DIRECTIONS FOR THIS TASK — Return a copy of every line in the records that includes the word "определяет".

DATA SHOWN —
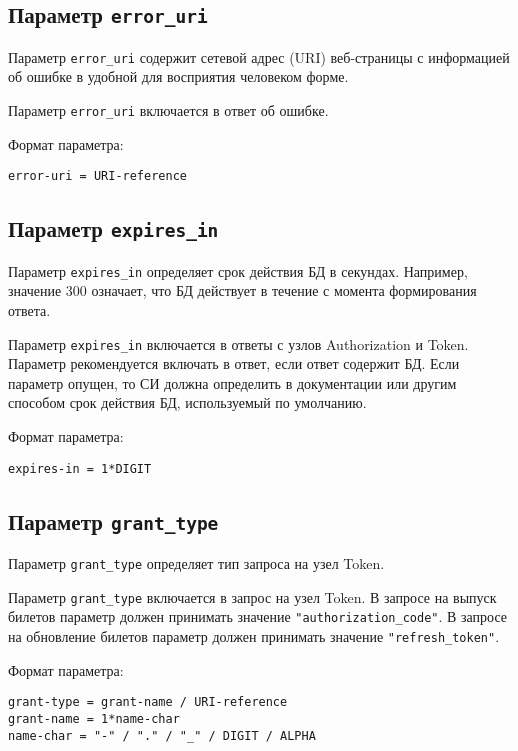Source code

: \subsection{Параметр \lstinline{error_uri}}\label{PARAMS.ErrorUri}

Параметр \lstinline{error_uri} содержит сетевой адрес (URI) веб-страницы 
с информацией об ошибке в удобной для восприятия человеком форме.

Параметр \lstinline{error_uri} включается в ответ об ошибке.


Формат параметра:
\begin{lstlisting}
error-uri = URI-reference
\end{lstlisting}

\subsection{Параметр \lstinline{expires_in}}\label{PARAMS.ExpiresIn}

Параметр \lstinline{expires_in} определяет срок действия БД в секундах. 
%
Например, значение 300 означает, что БД действует в течение  с 
момента формирования ответа.

Параметр \lstinline{expires_in} включается в ответы с узлов Authorization и 
Token. 
%
Параметр рекомендуется включать в ответ, если ответ содержит БД.  
%
Если параметр опущен, то СИ должна определить в документации или другим способом
срок действия БД, используемый по умолчанию.

Формат параметра:
\begin{lstlisting}
expires-in = 1*DIGIT
\end{lstlisting}

\subsection{Параметр \lstinline{grant_type}}\label{PARAMS.GrantType}

Параметр \lstinline{grant_type} определяет тип запроса на узел Token.

Параметр \lstinline{grant_type} включается в запрос на узел Token.
%
В запросе на выпуск билетов параметр должен принимать значение 
\lstinline{"authorization_code"}.
%
В запросе на обновление билетов параметр должен принимать значение 
\lstinline{"refresh_token"}.

Формат параметра:
\begin{lstlisting}
grant-type = grant-name / URI-reference
grant-name = 1*name-char
name-char = "-" / "." / "_" / DIGIT / ALPHA
\end{lstlisting}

SOLUTION FOR THIS TASK —
Параметр \lstinline{expires_in} определяет срок действия БД в секундах. 
Параметр \lstinline{grant_type} определяет тип запроса на узел Token.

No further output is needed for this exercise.